Update > Conflict Resolution in Federal Systems

Conflict Resolution in Federal Systems

2022-09-06

Intra-governmental disputes are often more common in federal compared to unitary systems. This is a result of both the reasons for creating federal systems (to accommodate diversity) and the form that federal systems take (at least two levels of government). These disputes might be different governments or between individuals and corporations about matters like the allocation of resources and exercise of powers.

Many of these disputes concern interpretations of the law. They might relate to questions about who has what powers, or whether a law or act exceeds the authority of the government, or about conflicts of laws (which system or rule of law applies in particular situation). The responsibility to resolve these disputes ultimately lies with the courts. This means that all governments and nongovernment groups require good legal expertise and advice.

However, there are also frequent disputes about policy. Because of the more blurred lines of responsibility, policy disputes are often more frequently in cooperative federations than in decentralized federations. These disputes can be settled through negotiations, either between governments or between (or even within) political parties. Therefore, systems which emphasize co-operation also need several committees and commissions for settling claims to rivers and so on, the equalization of development, the allocation of money, co-ordination of planning, etc. An important requirement for a functioning federal system is that actors must be prepared to accept that decision-making might become complex and more time consuming.

Constitutional Dispute Resolution Mechanisms

One important factor that distinguishes federalism from other forms of decentralization is its protection in the constitution. Federal constitutions make sure that the center cannot take away the powers of the sub-national units. Federal systems also require that legal disputes between the federal entities are finally resolved through electoral or judicial means.

At least two federations do not give all aspects of final arbitration on the constitution to their high court. In the case of Switzerland, citizens decide on the validity of contested federal (not cantonal) laws by referendum. Any amendments to increase the powers of the federal authorities have to be submitted to a referendum, and in this way the people directly control the balance within the Swiss federation. In Ethiopia, the House of the Federation, elected by the state legislatures, has final authority, subject to legal advice from judges.

In most federal constitutions the ultimate decision in any issue of the powers of the various governments would be a matter for the Supreme Court or Constitutional Court (not all countries have a specifically constitutional court). For example, Supreme Courts serving as final decision maker in the USA, Canada, Australia, India, Malaysia and Austria if there is a conflict between different levels of government.

The neutrality of the judges in a constitutional court can promote internal peace. However, judges are not free from their own views or preferences on the kind of federalism they prefer. For the United States it has been shown that federalism rulings may either strengthen state rights or the federal government depending on the contemporary majorities in the Supreme Court. (Sturm 2013: 60) Building the capacity and independence of the judiciary is very important in new federal states. Resolving such disputes can put a high court in the sometimes difficult position of rejecting an action or law that a powerful government considers important. Without a strong, competent and independent judiciary, the autonomy of the subnational units may be encroached on without any redress. The structure and jurisdiction of the courts is therefore an important to making sure that intergovernmental relations are based on the rule of law.

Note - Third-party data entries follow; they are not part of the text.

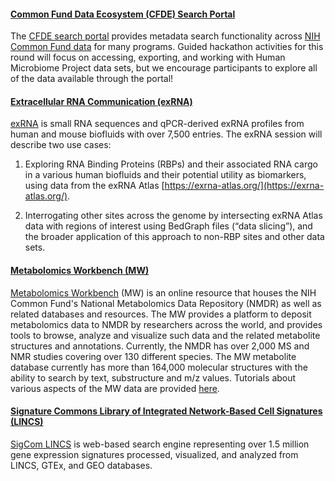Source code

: #### [Common Fund Data Ecosystem (CFDE) Search Portal](https://app.nih-cfde.org/)

The [CFDE search portal](https://app.nih-cfde.org/) provides metadata
search functionality across
[NIH Common Fund data](https://commonfund.nih.gov/) for many
programs. Guided hackathon activities for this round will focus on
accessing, exporting, and working with Human Microbiome Project data
sets, but we encourage participants to explore all of the data available
through the portal!

#### [Extracellular RNA Communication (exRNA)](https://exrna-atlas.org/)

[exRNA](https://exrna-atlas.org/) is small RNA sequences and qPCR-derived exRNA profiles from human and mouse biofluids with over 7,500 entries. The exRNA session will describe two use cases:

1) Exploring RNA Binding Proteins (RBPs) and their associated RNA cargo in a various human biofluids and their potential utility as biomarkers, using data from the exRNA Atlas [https://exrna-atlas.org/](https://exrna-atlas.org/).

2) Interrogating other sites across the genome by intersecting exRNA Atlas data with regions of interest using BedGraph files (“data slicing”), and the broader application of this approach to non-RBP sites and other data sets. 

#### [Metabolomics Workbench (MW)](https://www.metabolomicsworkbench.org/)

[Metabolomics Workbench](https://www.metabolomicsworkbench.org/) (MW) is an online resource that houses the NIH Common Fund's National Metabolomics Data Repository (NMDR) as well as related databases and resources. The MW provides a platform to deposit metabolomics data to NMDR by researchers across the world, and provides tools to browse, analyze and visualize such data and the related metabolite structures and annotations. Currently, the NMDR has over 2,000 MS and NMR studies covering over 130  different species. The MW metabolite database currently has more than 164,000 molecular structures with the ability to search by text, substructure and m/z values. Tutorials about various aspects of the MW data are provided [here](https://www.metabolomicsworkbench.org/data/tutorials.php). 

#### [Signature Commons Library of Integrated Network-Based Cell Signatures (LINCS)](https://maayanlab.cloud/sigcom-lincs/#/SignatureSearch/UpDown)

[SigCom LINCS](https://maayanlab.cloud/sigcom-lincs/#/SignatureSearch/UpDown) is web-based search engine representing over 1.5 million gene expression signatures processed, visualized, and analyzed from LINCS, GTEx, and GEO databases.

Power Sharing Arrangements/Consociationalism

Consociationalism describes arrangements where political structures make provisions to include members of various ethnic, religious or language groups in the central government, political party system, civil service, etc. For example, in Belgium the federal cabinet must be composed equally of Dutch-and French speakers (the prime minister is not included and could be either). Parliament normally deals with issues through majority votes, but a proposed measure that is considered to be of vital interest to one of the cultural communities will require a double majority of deputies from both communities, with each deputy voting as an individual.

In many federations, there is a form of either formal or informal representation of all groups or territories in the federal cabinet. For example:

• In Ethiopia, the federal executive consists of the ceremonial president and a powerful Prime Minister along with his or her cabinet. The composition of the cabinet seeks to reflect the country’s diversity as a result of constitutional principle and practice.

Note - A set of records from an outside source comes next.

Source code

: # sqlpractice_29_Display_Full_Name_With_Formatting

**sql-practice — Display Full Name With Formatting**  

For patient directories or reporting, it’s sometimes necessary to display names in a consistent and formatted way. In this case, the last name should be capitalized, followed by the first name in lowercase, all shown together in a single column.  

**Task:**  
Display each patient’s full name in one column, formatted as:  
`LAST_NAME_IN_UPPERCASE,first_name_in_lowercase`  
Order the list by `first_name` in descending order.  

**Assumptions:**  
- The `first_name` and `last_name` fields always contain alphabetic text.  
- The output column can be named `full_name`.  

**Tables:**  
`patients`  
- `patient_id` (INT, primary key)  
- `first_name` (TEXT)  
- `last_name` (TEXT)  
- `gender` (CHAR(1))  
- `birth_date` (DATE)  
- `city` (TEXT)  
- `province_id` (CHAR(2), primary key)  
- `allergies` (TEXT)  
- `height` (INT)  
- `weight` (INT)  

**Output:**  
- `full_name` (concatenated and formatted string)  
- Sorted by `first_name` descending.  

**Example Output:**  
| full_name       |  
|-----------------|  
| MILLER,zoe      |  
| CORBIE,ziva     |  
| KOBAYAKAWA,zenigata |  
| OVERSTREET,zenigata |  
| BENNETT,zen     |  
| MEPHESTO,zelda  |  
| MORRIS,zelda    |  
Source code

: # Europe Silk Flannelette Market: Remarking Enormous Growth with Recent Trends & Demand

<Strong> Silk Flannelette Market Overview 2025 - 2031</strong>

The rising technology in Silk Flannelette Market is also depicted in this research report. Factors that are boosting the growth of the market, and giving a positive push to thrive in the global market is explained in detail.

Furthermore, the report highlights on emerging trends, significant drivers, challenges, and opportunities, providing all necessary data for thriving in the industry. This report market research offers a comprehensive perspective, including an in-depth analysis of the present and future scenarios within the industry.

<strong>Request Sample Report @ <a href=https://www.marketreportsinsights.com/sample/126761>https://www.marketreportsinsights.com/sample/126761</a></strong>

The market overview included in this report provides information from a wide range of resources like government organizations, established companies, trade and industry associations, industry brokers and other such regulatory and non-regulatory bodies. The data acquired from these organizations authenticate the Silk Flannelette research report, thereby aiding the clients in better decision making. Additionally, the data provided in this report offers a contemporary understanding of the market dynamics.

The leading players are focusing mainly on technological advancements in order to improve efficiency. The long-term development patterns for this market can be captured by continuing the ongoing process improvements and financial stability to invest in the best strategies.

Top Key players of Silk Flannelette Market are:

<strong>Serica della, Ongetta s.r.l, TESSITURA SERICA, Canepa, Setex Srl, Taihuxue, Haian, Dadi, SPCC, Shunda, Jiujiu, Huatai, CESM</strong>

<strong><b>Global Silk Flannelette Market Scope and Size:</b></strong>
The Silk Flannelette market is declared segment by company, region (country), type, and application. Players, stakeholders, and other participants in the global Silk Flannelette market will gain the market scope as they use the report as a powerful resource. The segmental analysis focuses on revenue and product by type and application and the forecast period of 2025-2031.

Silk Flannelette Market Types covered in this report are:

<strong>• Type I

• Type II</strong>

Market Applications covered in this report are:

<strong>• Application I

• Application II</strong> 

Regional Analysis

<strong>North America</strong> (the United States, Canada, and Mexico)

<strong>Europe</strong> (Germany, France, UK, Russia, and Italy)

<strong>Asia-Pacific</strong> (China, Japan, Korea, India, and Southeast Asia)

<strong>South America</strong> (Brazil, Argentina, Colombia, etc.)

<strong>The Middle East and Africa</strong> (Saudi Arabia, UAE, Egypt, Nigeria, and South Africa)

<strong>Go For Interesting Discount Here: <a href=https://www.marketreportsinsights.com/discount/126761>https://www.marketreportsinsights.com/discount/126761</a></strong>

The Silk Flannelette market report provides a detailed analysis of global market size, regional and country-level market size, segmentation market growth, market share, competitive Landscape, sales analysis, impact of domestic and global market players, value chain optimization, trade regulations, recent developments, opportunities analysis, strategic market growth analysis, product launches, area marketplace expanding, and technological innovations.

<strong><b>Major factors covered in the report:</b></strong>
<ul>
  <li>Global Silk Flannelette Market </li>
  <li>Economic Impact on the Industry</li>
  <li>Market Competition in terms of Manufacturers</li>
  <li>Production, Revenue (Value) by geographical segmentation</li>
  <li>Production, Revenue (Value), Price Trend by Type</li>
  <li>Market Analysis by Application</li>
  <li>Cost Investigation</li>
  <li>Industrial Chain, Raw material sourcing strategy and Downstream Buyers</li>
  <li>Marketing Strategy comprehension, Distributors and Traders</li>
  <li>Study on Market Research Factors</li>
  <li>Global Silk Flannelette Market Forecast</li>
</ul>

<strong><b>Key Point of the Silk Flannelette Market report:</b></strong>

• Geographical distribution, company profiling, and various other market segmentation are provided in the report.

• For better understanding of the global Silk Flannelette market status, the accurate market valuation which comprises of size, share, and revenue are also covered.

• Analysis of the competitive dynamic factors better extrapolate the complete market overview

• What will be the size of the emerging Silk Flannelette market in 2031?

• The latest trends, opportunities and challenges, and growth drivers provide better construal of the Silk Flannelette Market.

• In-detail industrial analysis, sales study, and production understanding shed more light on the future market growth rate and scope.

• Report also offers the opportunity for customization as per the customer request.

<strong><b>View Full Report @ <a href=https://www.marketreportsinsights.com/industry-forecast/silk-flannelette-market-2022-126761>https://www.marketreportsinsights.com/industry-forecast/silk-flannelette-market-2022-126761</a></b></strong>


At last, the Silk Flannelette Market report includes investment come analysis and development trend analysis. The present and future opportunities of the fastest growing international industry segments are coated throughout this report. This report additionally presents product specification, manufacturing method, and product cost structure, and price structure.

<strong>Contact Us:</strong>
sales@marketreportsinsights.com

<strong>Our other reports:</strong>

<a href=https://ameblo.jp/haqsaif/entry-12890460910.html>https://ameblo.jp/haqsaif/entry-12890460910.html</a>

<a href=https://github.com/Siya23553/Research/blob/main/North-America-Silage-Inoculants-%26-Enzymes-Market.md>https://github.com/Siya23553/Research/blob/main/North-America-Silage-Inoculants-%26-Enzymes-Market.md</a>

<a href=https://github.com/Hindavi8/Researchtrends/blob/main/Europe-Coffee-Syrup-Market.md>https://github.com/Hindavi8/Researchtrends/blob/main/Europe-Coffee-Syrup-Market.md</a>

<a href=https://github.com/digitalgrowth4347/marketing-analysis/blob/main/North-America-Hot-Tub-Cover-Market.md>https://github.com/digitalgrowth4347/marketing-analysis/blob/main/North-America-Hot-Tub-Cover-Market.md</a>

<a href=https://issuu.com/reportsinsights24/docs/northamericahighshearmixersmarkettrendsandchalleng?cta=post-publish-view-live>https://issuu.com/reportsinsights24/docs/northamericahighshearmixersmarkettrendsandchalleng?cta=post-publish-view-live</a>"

• In Nigeria, under the federal character principle enshrined in the Constitution, a candidate for president or governor is expected to exercise his or her powers of appointment with due regard to the federal character of Nigeria, or the diversity of people within the state and the need to promote national unity. The president is specifically required to ‘appoint at least one minister from each state, who shall be an indigene of such state.’

• In Switzerland, the composition of the Federal Council has mirrored the representation of the four major political parties in the federal parliament none of which holds a majority.

• In Spain specific portfolios are often reserved to ministers from certain autonomous communities.

The Issue of Secession

There is no standard constitutional approach to dealing with the possibility of secession. Many federations have constitutional provisions that assert the eternal unity of the country or exclude the possibility of secession. The United States, Mexico, Brazil, Nigeria, India, and Spain are such examples. In other cases, such as Australia, Germany and Switzerland, the constitution is silent on the issue.

Ethiopia’s new constitution is unusual in providing a formal right to secession, though this remains controversial and untested International law sees the right of secession as legitimate only in cases of severe abuse of the human rights of a population and as a result of decolonization. The international community is normally against secession because it can destabilize international relations.